Mal entrei no ônibus e já comecei espirrar. Cheguei cedo. O relógio marcava 08h10 e o ônibus deveria
seguir viagem por volta das 08h20. A antecedência sempre foi proposital. A tática
objetiva escolher o melhor lugar, de preferência do lado direito, não muito
atrás, não muito na frente – baseando-se em estatísticas, saber quais são os
lugares mais seguros para ocupar num ônibus em caso de acidente em rodovia é
uma questão de sobrevivência. Outra vantagem
é que ninguém senta do meu lado. Gosto de deixar a barba por fazer nas
quartas-feiras, de exibir meus óculos Ray-ban e de usar o fone e ouvido, assim
espanto a hospitalidade interiorana.
Tudo seguia bem – note o verbo no
passado. Quando dei por mim, sentado ao meu lado havia um senhor alto, magro e
grisalho, com aspecto de doente. Apesar do calor, ele usava uma boina de
inverno, bem surrada, que exalava um cheiro desagradável de suor e cabelo
molhado. Sem hesitar, nem se importar com a minha indiferença, perguntou:
- Você vai pra Chapecó, rapaz?
- Não, vou pra São Lourenço do
Oeste.
- Ah sim, perto de Navegantes.
- Não, Navegantes é no litoral – lamentei:
se não tivesse corrigido o velho, a conversa poderia ter encerrado ali!
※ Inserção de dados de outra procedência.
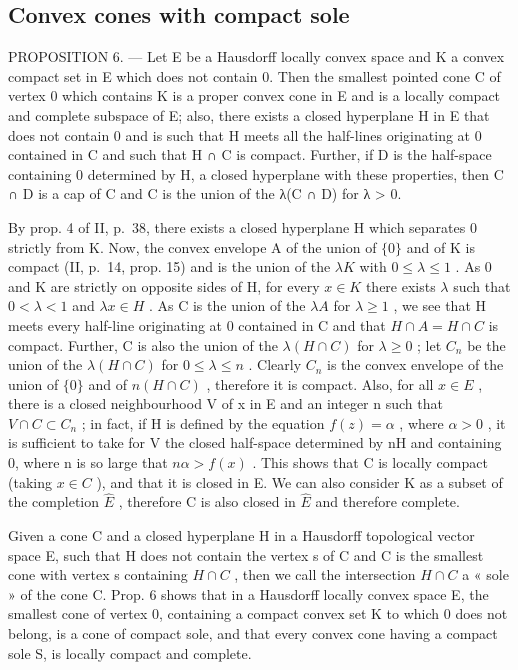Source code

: \subsection{Convex cones with compact sole}

PROPOSITION 6. --- Let E be a Hausdorff locally convex space and K a convex compact set in E which does not contain 0. Then the smallest pointed cone C of vertex 0 which contains K is a proper convex cone in E and is a locally compact and complete subspace of E; also, there exists a closed hyperplane H in E that does not contain 0 and is such that H meets all the half-lines originating at 0 contained in C and such that H ∩ C is compact. Further, if D is the half-space containing 0 determined by H, a closed hyperplane with these properties, then C ∩ D is a cap of C and C is the union of the λ(C ∩ D) for λ \textgreater{} 0.

By prop. 4 of II, p.~38, there exists a closed hyperplane H which separates 0 strictly from K. Now, the convex envelope A of the union of \(\{0\}\) and of K is compact (II, p.~14, prop. 15) and is the union of the \(\lambda K\) with \(0 \leqslant \lambda \leqslant 1\) . As 0 and K are strictly on opposite sides of H, for every \(x \in K\) there exists \(\lambda\) such that \(0 < \lambda < 1\) and \(\lambda x \in H\) . As C is the union of the \(\lambda A\) for \(\lambda \geqslant 1\) , we see that H meets every half-line originating at 0 contained in C and that \(H \cap A = H \cap C\) is compact. Further, C is also the union of the \(\lambda(H \cap C)\) for \(\lambda \geqslant 0\) ; let \(C_n\) be the union of the \(\lambda(H \cap C)\) for \(0 \leqslant \lambda \leqslant n\) . Clearly \(C_n\) is the convex envelope of the union of \(\{0\}\) and of \(n(H \cap C)\) , therefore it is compact. Also, for all \(x \in E\) , there is a closed neighbourhood V of x in E and an integer n such that \(V \cap C \subset C_n\) ; in fact, if H is defined by the equation \(f(z) = \alpha\) , where \(\alpha > 0\) , it is sufficient to take for V the closed half-space determined by nH and containing 0, where n is so large that \(n\alpha > f(x)\) . This shows that C is locally compact (taking \(x \in C\) ), and that it is closed in E. We can also consider K as a subset of the completion \(\hat{E}\) , therefore C is also closed in \(\hat{E}\) and therefore complete.

Given a cone C and a closed hyperplane H in a Hausdorff topological vector space E, such that H does not contain the vertex s of C and C is the smallest cone with vertex s containing \(H \cap C\) , then we call the intersection \(H \cap C\) a « sole » of the cone C. Prop. 6 shows that in a Hausdorff locally convex space E, the smallest cone of vertex 0, containing a compact convex set K to which 0 does not belong, is a cone of compact sole, and that every convex cone having a compact sole S, is locally compact and complete.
- Tem parentes em São Lourenço,
rapaz?
- Não. Viagem de trabalho.
- Qual é teu nome?
- Alberto.
- E o sobrenome?
- Fianco. Albero Fianco.
- Você não tem cara de Alberto. É
alemão ou italiano?
- Os dois. Como todo mundo por
aqui, tenho um pouco dos dois.
- Eu sou bugre! – disse todo
orgulhoso. E continuou: meu pai era gaúcho, do Rio Grande o Sul, tchê.
Ele falava tão alto que eu tinha
a certeza que todo mundo no ônibus prestava atenção no diálogo – que me tinha
como parte integrante na condição de vítima.
- Já você, rapaz, então é alemão
da Alemanha! – Disse isso e sorriu, meio zombeteiro. Um curto silêncio
antecedeu o próximo espasmo em forma de divagação.
- Já perdi três pessoas da minha
família. Estão mortas. Uma delas, meu filho. Mataram o meu filho, sabe.
Senti a voz do homem tremer antes
de prosseguir. Como se num esforço mortal, continuou; o que nessa altura já era
um monólogo.
- Mataram o meu filho, na frente
daquela boate chamada Aquários. Meu filho era capoeirista, faixa preta no
karatê, ninguém ganhava dele na luta. Uma vez veio até um rapaz de Curitiba
lutar com ele. A luta foi na praça, meu filho venceu. Mas uma noite ele estava
parado na frente da boate, com a namorada dele. Chegou um homem e atirou no meu
filho. Matou o meu filho. Eu sei que esse homem hoje tá puxando brasa pro
capeta! – ficou quieto, em seguida completou: Meu filho era tão bonito, tinha o
cabelo comprido, até os ombros.
Nesse momento todos os
passageiros ouviam a história sem disfarçar. Quando o ônibus ganhou os
primeiros movimentos, o homem soltou a última frase da viagem: “Vamos com Deus,
que a virgem Maria proteja a nossa viagem”. Disse com fervor, com intenção de
ser ouvido por todos. Depois disso, dormiu.
E eu, enquanto processava a
história toda, me sentia insustentavelmente confortável, leve com o calor do sol
que invadia a janela e tomava o meu assento. Aos poucos, o calor ganhava
intensidade enquanto dançava no asfalto quente, fazendo meu rosto arder.